Using the data that follows, state the number of lines holding the word "MaxBytes", and give no other output.

Data for this task:
»»

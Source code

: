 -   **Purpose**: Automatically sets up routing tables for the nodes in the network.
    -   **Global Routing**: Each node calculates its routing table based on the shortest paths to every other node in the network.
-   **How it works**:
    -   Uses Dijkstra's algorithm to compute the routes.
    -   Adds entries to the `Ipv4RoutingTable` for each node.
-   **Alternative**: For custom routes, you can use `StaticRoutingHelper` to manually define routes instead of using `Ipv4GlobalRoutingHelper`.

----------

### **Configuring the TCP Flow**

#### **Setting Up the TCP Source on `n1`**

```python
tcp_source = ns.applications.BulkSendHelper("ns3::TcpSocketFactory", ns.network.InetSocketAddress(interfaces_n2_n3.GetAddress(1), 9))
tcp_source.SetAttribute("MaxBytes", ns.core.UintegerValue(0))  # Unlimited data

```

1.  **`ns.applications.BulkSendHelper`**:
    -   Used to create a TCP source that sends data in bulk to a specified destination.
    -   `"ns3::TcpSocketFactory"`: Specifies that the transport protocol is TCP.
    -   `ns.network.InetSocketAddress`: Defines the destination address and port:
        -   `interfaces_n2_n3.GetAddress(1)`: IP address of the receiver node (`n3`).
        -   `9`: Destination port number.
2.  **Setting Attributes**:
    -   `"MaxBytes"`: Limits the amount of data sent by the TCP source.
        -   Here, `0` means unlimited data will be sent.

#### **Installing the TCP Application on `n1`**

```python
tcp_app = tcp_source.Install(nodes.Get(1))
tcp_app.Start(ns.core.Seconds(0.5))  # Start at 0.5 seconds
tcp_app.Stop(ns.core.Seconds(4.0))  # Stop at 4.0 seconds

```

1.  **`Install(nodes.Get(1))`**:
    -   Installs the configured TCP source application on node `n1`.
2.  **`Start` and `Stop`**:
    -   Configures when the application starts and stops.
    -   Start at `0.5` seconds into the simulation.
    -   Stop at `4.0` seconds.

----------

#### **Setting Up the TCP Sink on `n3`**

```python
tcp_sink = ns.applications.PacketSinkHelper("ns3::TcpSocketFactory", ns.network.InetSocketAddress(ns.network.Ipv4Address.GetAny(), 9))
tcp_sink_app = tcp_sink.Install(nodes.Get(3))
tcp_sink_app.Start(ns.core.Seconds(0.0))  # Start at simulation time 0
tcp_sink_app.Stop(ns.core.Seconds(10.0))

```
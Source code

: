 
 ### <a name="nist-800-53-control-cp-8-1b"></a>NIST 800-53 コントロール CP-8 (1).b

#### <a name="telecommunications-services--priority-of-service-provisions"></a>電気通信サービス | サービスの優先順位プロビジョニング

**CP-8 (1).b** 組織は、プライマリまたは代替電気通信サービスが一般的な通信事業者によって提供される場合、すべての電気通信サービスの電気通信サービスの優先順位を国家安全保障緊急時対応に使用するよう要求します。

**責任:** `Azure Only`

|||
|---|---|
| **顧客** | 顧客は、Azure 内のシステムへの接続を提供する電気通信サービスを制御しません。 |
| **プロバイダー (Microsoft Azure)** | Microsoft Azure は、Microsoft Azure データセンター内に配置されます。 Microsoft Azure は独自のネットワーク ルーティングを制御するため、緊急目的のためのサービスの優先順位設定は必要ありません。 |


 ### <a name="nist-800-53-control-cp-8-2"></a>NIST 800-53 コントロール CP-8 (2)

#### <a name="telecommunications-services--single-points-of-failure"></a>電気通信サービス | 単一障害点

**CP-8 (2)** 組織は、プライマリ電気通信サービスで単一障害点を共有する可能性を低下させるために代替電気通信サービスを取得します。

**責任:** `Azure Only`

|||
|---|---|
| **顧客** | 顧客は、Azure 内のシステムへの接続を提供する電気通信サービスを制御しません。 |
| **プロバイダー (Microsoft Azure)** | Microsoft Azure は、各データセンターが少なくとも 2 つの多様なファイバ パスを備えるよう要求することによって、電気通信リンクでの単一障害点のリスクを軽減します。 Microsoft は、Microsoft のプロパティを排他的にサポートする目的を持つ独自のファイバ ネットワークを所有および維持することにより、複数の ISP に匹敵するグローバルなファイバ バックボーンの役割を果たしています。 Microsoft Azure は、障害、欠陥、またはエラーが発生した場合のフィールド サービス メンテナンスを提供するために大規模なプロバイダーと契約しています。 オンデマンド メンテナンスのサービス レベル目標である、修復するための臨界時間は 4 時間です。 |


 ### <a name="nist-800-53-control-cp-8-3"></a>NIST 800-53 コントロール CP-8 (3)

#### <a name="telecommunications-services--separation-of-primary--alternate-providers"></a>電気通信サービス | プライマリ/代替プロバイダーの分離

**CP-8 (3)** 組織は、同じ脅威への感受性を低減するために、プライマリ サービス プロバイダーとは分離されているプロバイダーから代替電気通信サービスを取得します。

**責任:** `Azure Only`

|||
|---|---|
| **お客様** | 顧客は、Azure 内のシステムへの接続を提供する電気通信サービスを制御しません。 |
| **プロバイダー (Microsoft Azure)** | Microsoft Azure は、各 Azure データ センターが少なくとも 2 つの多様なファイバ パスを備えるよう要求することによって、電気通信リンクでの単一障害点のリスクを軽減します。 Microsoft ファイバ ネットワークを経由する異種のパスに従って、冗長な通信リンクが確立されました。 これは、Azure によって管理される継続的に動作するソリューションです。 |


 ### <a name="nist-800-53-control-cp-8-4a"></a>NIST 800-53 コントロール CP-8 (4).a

««

Result:
2